Tenth Wednesday after Pentecost
An incidental God thing (maybe): I was reading my daily five verses of Hebrew Bible today. I finally finished Judges and I'm now into 1 Samuel. Remember yesterday's blog on "Nine O'Clock in the Morning." The bystanders thought the Apostles were drunk because they were speaking in other tongues. This morning I was reading 1 Samuel 1:12ff. Here's the English:
"As [Hannah] continued praying before the Lord, Eli observed her mouth. Hannah was praying silently; only her lips moved, but her voice was not heard; therefore Eli thought she was drunk. So Eli said to her, 'How long will you make a drunken spectacle of yourself? Put away your wine.' But Hannah said, 'No, my Lord, I am a woman deeply troubled; I have drunk neither wine nor strong drink, but I have been pouring out my soul before the Lord."
By evening Hannah was no longer sad but had gained peace.
Now to our subject for this Wednesday, theology day. While the early church was not all that concerned about canon or Biblical interpretation, they were concerned about right belief. The words "right belief" in Greek are ortho doxy. The most central question for the Christians in the late third and early fourth centuries was the relationship between Christ and God. Was Christ equal to God or subordinate to God. Support for both views could be found in the New Testament, The short of the Arian controversy is this. The Arians, led by Bishop Arius, believed that Christ was the divine Son of God but was subordinate to God. The Orthodox, as they would later come to be called, led by Bishop Athanasius believed that Christ and God were equal, and the Holy Spirit was equal too. The emperor Constantine called an ecumenical council to decide the issue. This took place in 325 AD in the town of Nicea in what is now central Turkey. The Orthodox won the vote. The result was the Nicene Creed, which made the equality of God and Christ crystal clear. Arianism did persist for several centuries in the outer reaches of the Roman Empire but Orthodoxy triumphed. By the time of the Council of Chalcedon in 451 AD, the full equality of the three persons of the Trinity was established.

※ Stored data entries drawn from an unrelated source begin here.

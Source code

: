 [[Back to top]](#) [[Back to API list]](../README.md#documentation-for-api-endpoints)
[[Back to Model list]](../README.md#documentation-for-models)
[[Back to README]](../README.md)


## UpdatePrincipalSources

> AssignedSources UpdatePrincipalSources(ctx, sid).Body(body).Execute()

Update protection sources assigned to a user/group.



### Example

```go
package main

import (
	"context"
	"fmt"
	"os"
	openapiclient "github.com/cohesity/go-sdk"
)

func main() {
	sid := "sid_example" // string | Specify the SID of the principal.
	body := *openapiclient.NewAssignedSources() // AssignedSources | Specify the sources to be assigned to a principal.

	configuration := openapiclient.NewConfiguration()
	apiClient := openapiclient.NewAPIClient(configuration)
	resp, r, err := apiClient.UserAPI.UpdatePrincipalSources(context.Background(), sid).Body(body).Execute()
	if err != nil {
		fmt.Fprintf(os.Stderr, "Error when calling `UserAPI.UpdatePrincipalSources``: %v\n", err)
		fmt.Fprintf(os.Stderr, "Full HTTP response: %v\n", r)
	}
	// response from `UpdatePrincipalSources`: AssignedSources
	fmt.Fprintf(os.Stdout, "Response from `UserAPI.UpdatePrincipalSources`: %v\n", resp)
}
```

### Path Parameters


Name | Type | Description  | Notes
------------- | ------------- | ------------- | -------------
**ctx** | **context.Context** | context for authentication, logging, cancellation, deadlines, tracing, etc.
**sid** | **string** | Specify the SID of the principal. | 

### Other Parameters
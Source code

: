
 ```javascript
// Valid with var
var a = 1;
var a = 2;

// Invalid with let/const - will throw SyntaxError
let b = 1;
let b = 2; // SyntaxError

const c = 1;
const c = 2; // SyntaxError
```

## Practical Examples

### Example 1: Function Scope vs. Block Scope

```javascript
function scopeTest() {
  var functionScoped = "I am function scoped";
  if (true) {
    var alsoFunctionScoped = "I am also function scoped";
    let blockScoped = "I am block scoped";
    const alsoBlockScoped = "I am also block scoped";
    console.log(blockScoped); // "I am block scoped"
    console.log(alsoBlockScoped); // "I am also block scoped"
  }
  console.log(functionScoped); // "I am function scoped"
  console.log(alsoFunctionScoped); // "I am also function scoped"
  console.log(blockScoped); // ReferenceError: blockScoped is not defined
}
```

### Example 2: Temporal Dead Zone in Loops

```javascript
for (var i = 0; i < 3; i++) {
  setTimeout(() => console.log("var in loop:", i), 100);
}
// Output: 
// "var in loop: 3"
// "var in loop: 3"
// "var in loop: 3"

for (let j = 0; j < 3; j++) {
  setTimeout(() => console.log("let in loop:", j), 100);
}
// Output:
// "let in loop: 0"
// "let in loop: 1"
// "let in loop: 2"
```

Many of you have heard me tell this story before in Sunday School. As I was writing yesterday's blog, something new hit me. I wrote about Peter quoting Joel 2:27-28 as he, Peter, spoke to the crowd on the day of Pentecost. I was struck by the total equality of male and female, slave and free in Joel's prophecy and in early Christianity, an equality unheard of in that time. It was an equality that Jesus preached.
Christian equality was totally at odds with the prevailing Roman cultural values. Romans thought entirely in terms of domination and subordination in all relationships. Women were subordinate to men; slaves subordinate to their masters; Romans dominating every other ethnic group. As we'll see in our study of Acts, Romans were threatened by Christian values. Romans valued strength above all. Christians took care of the handicapped. Romans displayed their strength in war. Christians were essentially pacifists. Christians thought all ethnic groups were equal. I could go on, but we'll see all of this as Acts unfolds.
Is it this Christian value of equality that led the Bishops at Nicea and all the great Christian thinkers before them to come to the conclusion that the Father, Son, and Holy Spirit were completely equal? Your retort to that question might be, "No, it was God who led them to think that way." That's true, but God uses "a great cloud of witnesses," with the accumulation of brilliant thought over the centuries to bring us the "The Pattern of Christian Truth."
Tomorrow we will think about one of the remaining vestiges of Christian inequality--Holy Communion--and what Coronavirus might do to change that.